Text
GPT OSS 120B
OpenAI's open-source 120 billion parameter language model for Jetson Thor
Memory Requirement 64GB RAM
Precision NVFP4
Size 60GB
Jetson Inference - Supported Inference Engines
🚀
Container # Installation
mkdir -p $HOME/.cache/tiktoken
wget -q https://openaipublic.blob.core.windows.net/encodings/cl100k_base.tiktoken \
-O $HOME/.cache/tiktoken/cl100k_base.tiktoken
wget -q https://openaipublic.blob.core.windows.net/encodings/o200k_base.tiktoken \
-O $HOME/.cache/tiktoken/o200k_base.tiktoken Model Details
OpenAI GPT OSS 120B is OpenAI’s open-source 120 billion parameter language model. Due to its size, this model is exclusively supported on Jetson AGX Thor. It requires tiktoken encodings to be downloaded before serving.

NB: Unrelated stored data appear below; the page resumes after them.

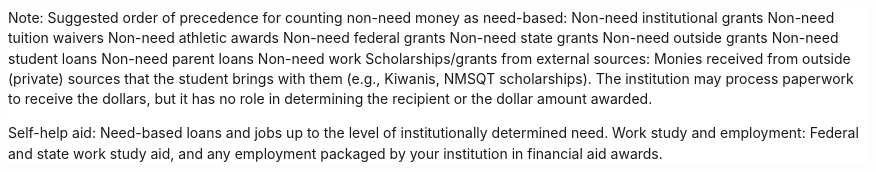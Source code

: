 Note: Suggested order of precedence for counting non-need money as need-based:
Non-need institutional grants
Non-need tuition waivers
Non-need athletic awards
Non-need federal grants
Non-need state grants
Non-need outside grants
Non-need student loans
Non-need parent loans
Non-need work
Scholarships/grants from external sources: Monies received from outside (private) sources that the student brings with them (e.g., Kiwanis, NMSQT scholarships). The institution may process paperwork to receive the dollars, but it has no role in determining the recipient or the dollar amount awarded.

Self-help aid: Need-based loans and jobs up to the level of institutionally determined need.
Work study and employment: Federal and state work study aid, and any employment packaged by your institution in financial aid awards.
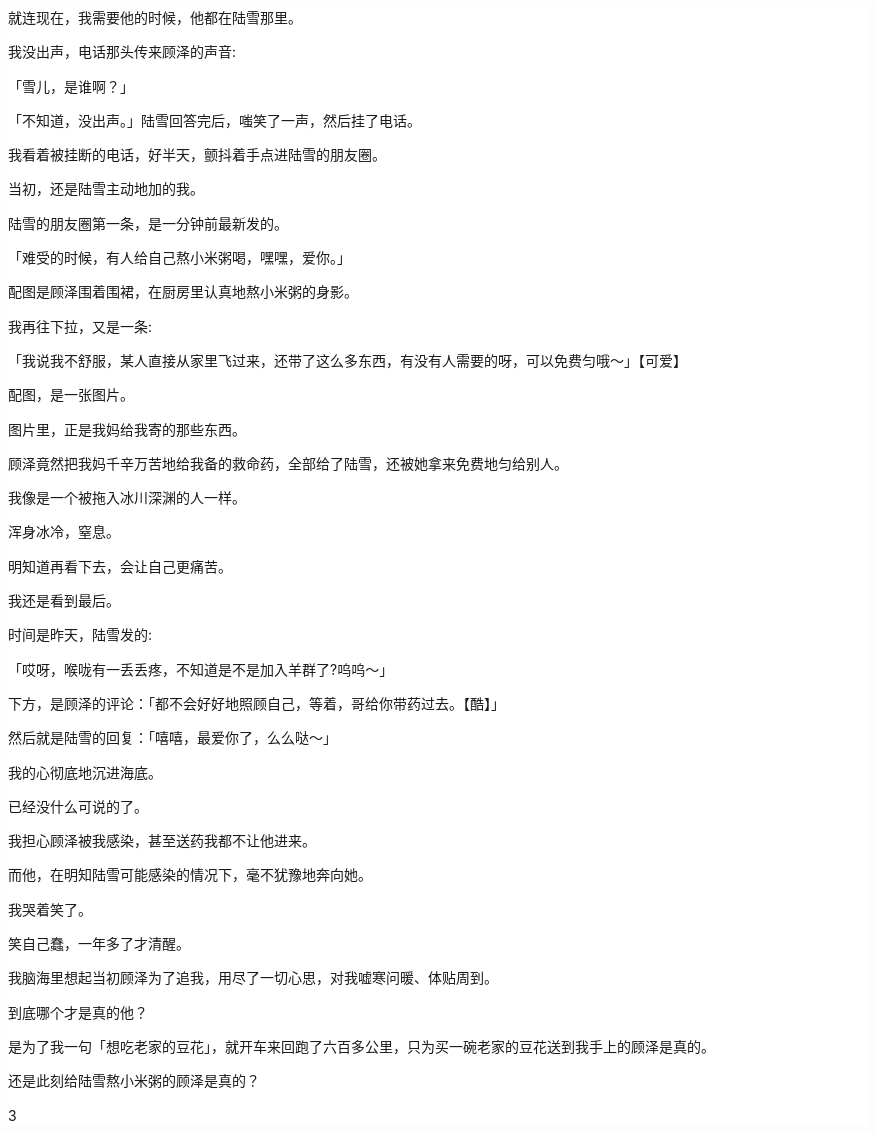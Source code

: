 就连现在，我需要他的时候，他都在陆雪那里。

我没出声，电话那头传来顾泽的声音:

「雪儿，是谁啊？」

「不知道，没出声。」陆雪回答完后，嗤笑了一声，然后挂了电话。

我看着被挂断的电话，好半天，颤抖着手点进陆雪的朋友圈。

当初，还是陆雪主动地加的我。

陆雪的朋友圈第一条，是一分钟前最新发的。

「难受的时候，有人给自己熬小米粥喝，嘿嘿，爱你。」

配图是顾泽围着围裙，在厨房里认真地熬小米粥的身影。

我再往下拉，又是一条:

「我说我不舒服，某人直接从家里飞过来，还带了这么多东西，有没有人需要的呀，可以免费匀哦～」【可爱】

配图，是一张图片。

图片里，正是我妈给我寄的那些东西。

顾泽竟然把我妈千辛万苦地给我备的救命药，全部给了陆雪，还被她拿来免费地匀给别人。

我像是一个被拖入冰川深渊的人一样。

浑身冰冷，窒息。

明知道再看下去，会让自己更痛苦。

我还是看到最后。

时间是昨天，陆雪发的:

「哎呀，喉咙有一丢丢疼，不知道是不是加入羊群了?呜呜～」

下方，是顾泽的评论：「都不会好好地照顾自己，等着，哥给你带药过去。【酷】」

然后就是陆雪的回复：「嘻嘻，最爱你了，么么哒～」

我的心彻底地沉进海底。

已经没什么可说的了。

我担心顾泽被我感染，甚至送药我都不让他进来。

而他，在明知陆雪可能感染的情况下，毫不犹豫地奔向她。

我哭着笑了。

笑自己蠢，一年多了才清醒。

我脑海里想起当初顾泽为了追我，用尽了一切心思，对我嘘寒问暖、体贴周到。

到底哪个才是真的他？

是为了我一句「想吃老家的豆花」，就开车来回跑了六百多公里，只为买一碗老家的豆花送到我手上的顾泽是真的。

还是此刻给陆雪熬小米粥的顾泽是真的？

3
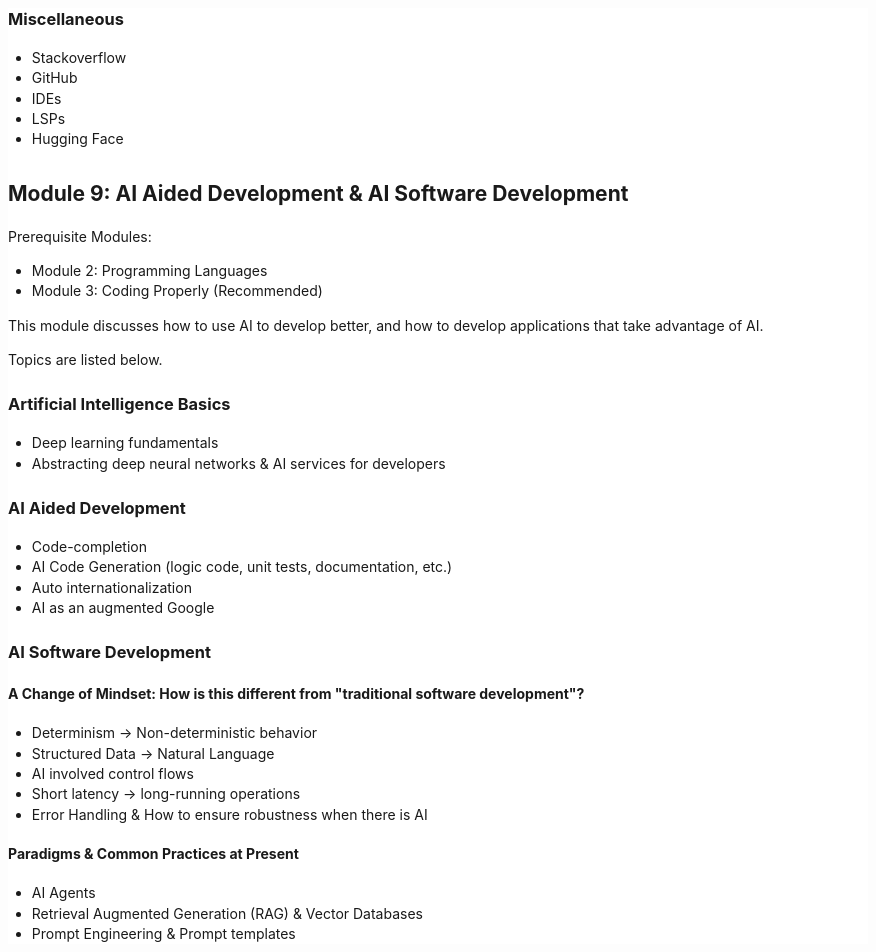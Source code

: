 ### Miscellaneous

- Stackoverflow
- GitHub
- IDEs
- LSPs
- Hugging Face

## Module 9: AI Aided Development & AI Software Development

Prerequisite Modules:

- Module 2: Programming Languages
- Module 3: Coding Properly (Recommended)

This module discusses how to use AI to develop better, and how to develop applications that take advantage of AI.

Topics are listed below.

### Artificial Intelligence Basics

- Deep learning fundamentals
- Abstracting deep neural networks & AI services for developers

### AI Aided Development

- Code-completion
- AI Code Generation (logic code, unit tests, documentation, etc.)
- Auto internationalization
- AI as an augmented Google

### AI Software Development

#### A Change of Mindset: How is this different from "traditional software development"?

- Determinism -> Non-deterministic behavior
- Structured Data -> Natural Language
- AI involved control flows
- Short latency -> long-running operations
- Error Handling & How to ensure robustness when there is AI

#### Paradigms & Common Practices at Present

- AI Agents
- Retrieval Augmented Generation (RAG) & Vector Databases
- Prompt Engineering & Prompt templates
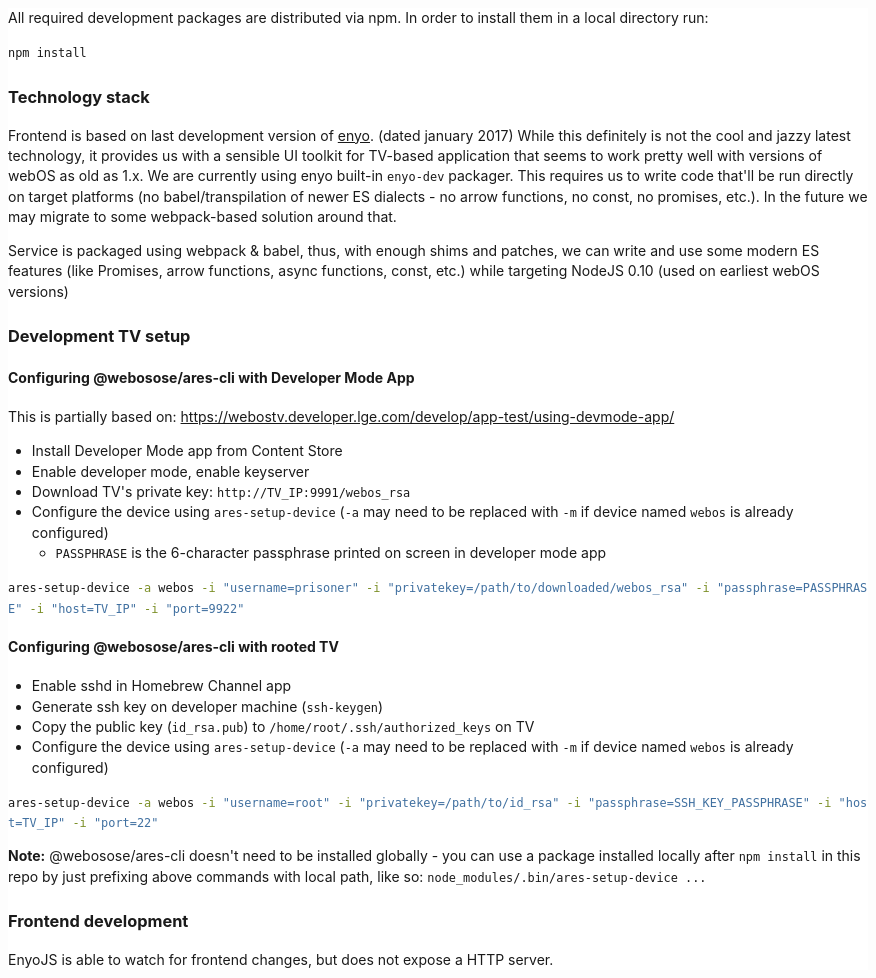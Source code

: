 All required development packages are distributed via npm. In order to install
them in a local directory run:
```sh
npm install
```

### Technology stack
Frontend is based on last development version of [enyo](https://github.com/enyojs).
(dated january 2017) While this definitely is not the cool and jazzy latest
technology, it provides us with a sensible UI toolkit for TV-based application
that seems to work pretty well with versions of webOS as old as 1.x. We are
currently using enyo built-in `enyo-dev` packager. This requires us to write
code that'll be run directly on target platforms (no babel/transpilation of newer
ES dialects - no arrow functions, no const, no promises, etc.). In the future
we may migrate to some webpack-based solution around that.

Service is packaged using webpack & babel, thus, with enough shims and patches,
we can write and use some modern ES features (like Promises, arrow functions,
async functions, const, etc.) while targeting NodeJS 0.10 (used on earliest
webOS versions)

### Development TV setup

#### Configuring @webosose/ares-cli with Developer Mode App
This is partially based on: https://webostv.developer.lge.com/develop/app-test/using-devmode-app/
* Install Developer Mode app from Content Store
* Enable developer mode, enable keyserver
* Download TV's private key: `http://TV_IP:9991/webos_rsa`
* Configure the device using `ares-setup-device` (`-a` may need to be replaced with `-m` if device named `webos` is already configured)
  * `PASSPHRASE` is the 6-character passphrase printed on screen in developer mode app
```sh
ares-setup-device -a webos -i "username=prisoner" -i "privatekey=/path/to/downloaded/webos_rsa" -i "passphrase=PASSPHRASE" -i "host=TV_IP" -i "port=9922"
```

#### Configuring @webosose/ares-cli with rooted TV
* Enable sshd in Homebrew Channel app
* Generate ssh key on developer machine (`ssh-keygen`)
* Copy the public key (`id_rsa.pub`) to `/home/root/.ssh/authorized_keys` on TV
* Configure the device using `ares-setup-device` (`-a` may need to be replaced with `-m` if device named `webos` is already configured)
```sh
ares-setup-device -a webos -i "username=root" -i "privatekey=/path/to/id_rsa" -i "passphrase=SSH_KEY_PASSPHRASE" -i "host=TV_IP" -i "port=22"
```

**Note:** @webosose/ares-cli doesn't need to be installed globally - you can use a package installed locally after `npm install` in this repo by just prefixing above commands with local path, like so: `node_modules/.bin/ares-setup-device ...`

### Frontend development
EnyoJS is able to watch for frontend changes, but does not expose a HTTP server.
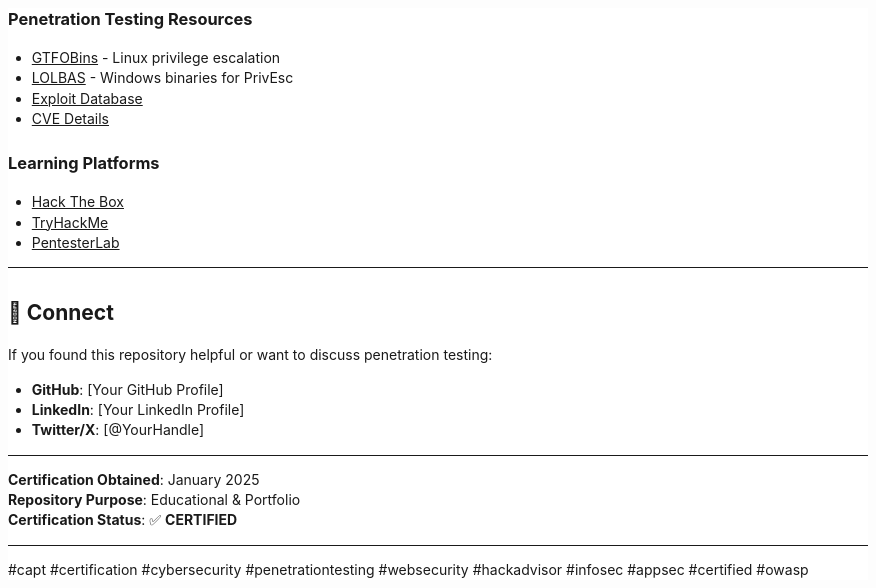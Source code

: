 ### Penetration Testing Resources
- [GTFOBins](https://gtfobins.github.io/) - Linux privilege escalation
- [LOLBAS](https://lolbas-project.github.io/) - Windows binaries for PrivEsc
- [Exploit Database](https://www.exploit-db.com/)
- [CVE Details](https://www.cvedetails.com/)

### Learning Platforms
- [Hack The Box](https://www.hackthebox.com/)
- [TryHackMe](https://tryhackme.com/)
- [PentesterLab](https://pentesterlab.com/)

---

## 🏅 Connect

If you found this repository helpful or want to discuss penetration testing:

- **GitHub**: [Your GitHub Profile]
- **LinkedIn**: [Your LinkedIn Profile]
- **Twitter/X**: [@YourHandle]

---

**Certification Obtained**: January 2025  
**Repository Purpose**: Educational & Portfolio  
**Certification Status**: ✅ **CERTIFIED**

---

#capt #certification #cybersecurity #penetrationtesting #websecurity #hackadvisor #infosec #appsec #certified #owasp
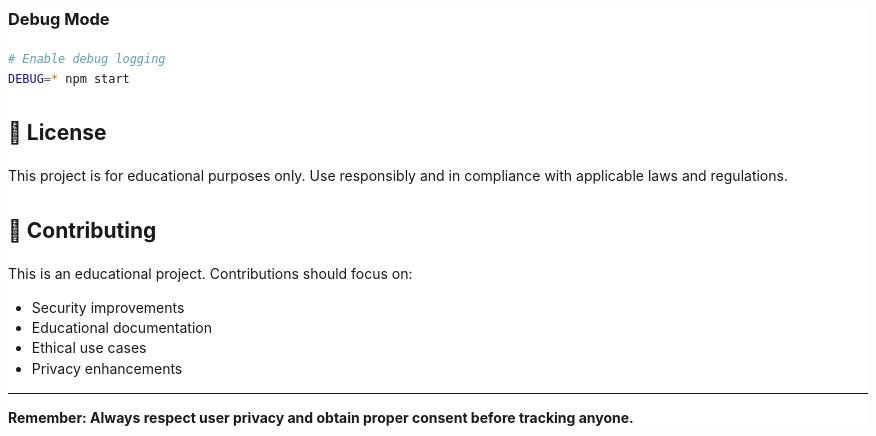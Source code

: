 ### Debug Mode
```bash
# Enable debug logging
DEBUG=* npm start
```

## 📝 License

This project is for educational purposes only. Use responsibly and in compliance with applicable laws and regulations.

## 🤝 Contributing

This is an educational project. Contributions should focus on:
- Security improvements
- Educational documentation
- Ethical use cases
- Privacy enhancements

---

**Remember: Always respect user privacy and obtain proper consent before tracking anyone.**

Running with vLLM (Thor Only)
Step 1: Download Tiktoken Encodings
mkdir -p $HOME/.cache/tiktoken
wget -q https://openaipublic.blob.core.windows.net/encodings/cl100k_base.tiktoken \
-O $HOME/.cache/tiktoken/cl100k_base.tiktoken
wget -q https://openaipublic.blob.core.windows.net/encodings/o200k_base.tiktoken \
-O $HOME/.cache/tiktoken/o200k_base.tiktoken
Step 2: Serve
sudo docker run -it --rm --pull always --runtime=nvidia --network host \
-v $HOME/.cache/huggingface:/root/.cache/huggingface \
-v $HOME/.cache/tiktoken:/etc/encodings \
-e TIKTOKEN_ENCODINGS_BASE=/etc/encodings \
ghcr.io/nvidia-ai-iot/vllm:latest-jetson-thor \
vllm serve openai/gpt-oss-120b --gpu-memory-utilization 0.8
GPT OSS Family
| Model | Parameters | Memory | Minimum Jetson |
|---|---|---|---|
| GPT OSS 20B | 20B | 16GB RAM | AGX Orin |
| GPT OSS 120B | 120B | 64GB RAM | Thor |